When social media companies change important functions without notice, they risk social backlash from users—often enough, a backlash transmitted by the company's own platforms. You'd think they'd wise up about that, but so far, there's little sign that social giants like Twitter and Facebook have figured out how not to get burned by all this pent-up social energy they've released.
Last week, Twitter quietly changed the way it handles users who are "blocked" by others in an attempt to minimize backlash and antagonism from those who found themselves blocked. Yet when Twitter users discovered that they could follow someone who had blocked them and see those tweets in their timeline, the social network erupted in outrage.
It’s worth noting that many people misunderstood Twitter's original blocking feature, and wrongly claimed that it could block other users from seeing your tweets. In fact, the only way to keep tweets from being viewable by literally everyone on the Internet is to set your account to private.
Although Twitter reverted the policy back to the one it had originally, plenty of disgruntled users were still asking why it needed to be changed in the first place.
Social Media Déjà Vu
Unfortunately, what Twitter experienced yesterday is an all-too-common scenario for social networks. It generally goes something like this:
- A big social-media company—Twitter, Facebook, Instagram, etc.—makes a major policy change that affects millions of users without telling users why they're making the change and how users will be affected
- The Internet discovers the change and panics
- The company is forced to explain itself under fire, often several times. In some cases, it backtracks completely
Last year, Instagram experienced its own dustup of this sort. The company updated its terms of service to include a clause suggesting it had the right to sell access to user photos. As you might imagine, people were not happy about the potential for Instagram—and its corporate parent Facebook—to make money off their original images.
Facebook, which has earned a reputation for putting revenue ahead of user privacy, has faced similar backlashes for years. In 2007, when it abruptly unveiled an advertising service called Beacon that would track Facebook users across third-party websites. More recent examples include using user names and images in advertisements without consent, accidentally outing secrets as a result of misunderstood privacy violations, and of course the controversial Graph Search.
Two years ago, Mark Zuckerberg admitted that the company had mishandled privacy concerns. While Facebook continues to insist that it handles user privacy transparently, it's still landing in hot water with recent updates.
To its credit, Facebook has on occasion backtracked in the face of public opposition. Zuckerberg admitted Beacon was a mistake, and the service also conceded that "sponsored stories" featuring Facebook users in ads were a violation of user privacy.

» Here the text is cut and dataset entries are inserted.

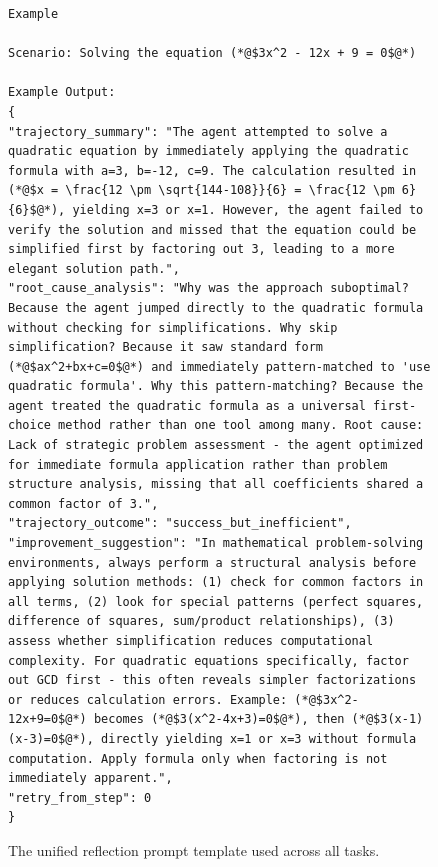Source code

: \begin{figure}[t]
\begin{tcolorbox}[
    colback=gray!5,
    colframe=gray!75,
    title=Unified Reflection Prompt Template,
    fonttitle=\bfseries,
    width=\textwidth
]
\begin{lstlisting}[basicstyle=\ttfamily\scriptsize, breaklines=true]
Example

Scenario: Solving the equation (*@$3x^2 - 12x + 9 = 0$@*)

Example Output:
{
"trajectory_summary": "The agent attempted to solve a quadratic equation by immediately applying the quadratic formula with a=3, b=-12, c=9. The calculation resulted in (*@$x = \frac{12 \pm \sqrt{144-108}}{6} = \frac{12 \pm 6}{6}$@*), yielding x=3 or x=1. However, the agent failed to verify the solution and missed that the equation could be simplified first by factoring out 3, leading to a more elegant solution path.",
"root_cause_analysis": "Why was the approach suboptimal? Because the agent jumped directly to the quadratic formula without checking for simplifications. Why skip simplification? Because it saw standard form (*@$ax^2+bx+c=0$@*) and immediately pattern-matched to 'use quadratic formula'. Why this pattern-matching? Because the agent treated the quadratic formula as a universal first-choice method rather than one tool among many. Root cause: Lack of strategic problem assessment - the agent optimized for immediate formula application rather than problem structure analysis, missing that all coefficients shared a common factor of 3.",
"trajectory_outcome": "success_but_inefficient",
"improvement_suggestion": "In mathematical problem-solving environments, always perform a structural analysis before applying solution methods: (1) check for common factors in all terms, (2) look for special patterns (perfect squares, difference of squares, sum/product relationships), (3) assess whether simplification reduces computational complexity. For quadratic equations specifically, factor out GCD first - this often reveals simpler factorizations or reduces calculation errors. Example: (*@$3x^2-12x+9=0$@*) becomes (*@$3(x^2-4x+3)=0$@*), then (*@$3(x-1)(x-3)=0$@*), directly yielding x=1 or x=3 without formula computation. Apply formula only when factoring is not immediately apparent.",
"retry_from_step": 0
}
\end{lstlisting}
\end{tcolorbox}
\caption{The unified reflection prompt template used across all tasks.}
\label{fig:reflect_prompt_full}
\end{figure}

According to a Facebook spokesperson, oftentimes the company does give users an opportunity to review and comment on proposed policy changes before they go into effect, and sometimes user input does, in fact, lead to additional changes.
Some companies actually have managed to learn something about communicating with their userbase. Reddit, for instance, did it the right way when it updated its user agreement last week in ways that paralleled the changes Instagram made last year.
Redditors, of course, are no strangers to Internet panic. In this case, though, site admins managed to quell the backlash before it really gathered steam by quickly and clearly explaining the policy updates and why they were legally necessary to allow Reddit to function the way users expected.
Now, was that so hard? Other social media companies, please take note.
In the meantime, there's yet another option for the avatars of social sharing. Since these companies rely so heavily on user judgement, why not solicit user opinions before making controversial changes?
We've reached out to Twitter to see if, in the future, the company might announce changes to followers before implementing to gauge the general reaction. The company has yet to respond to our requests for comment.
Posting proposed changes—again, in a clear and compelling fashion—and letting users chew them over before formally implementing them would make social users feel more a part of the process and might even yield useful feedback for the companies in question.
Of course, many changes will stick whether users want them or not; business is not a democracy. But by being truly transparent about policy changes and what difference it makes to users, companies can avoid getting publicly shamed both in the media and on their own social networks.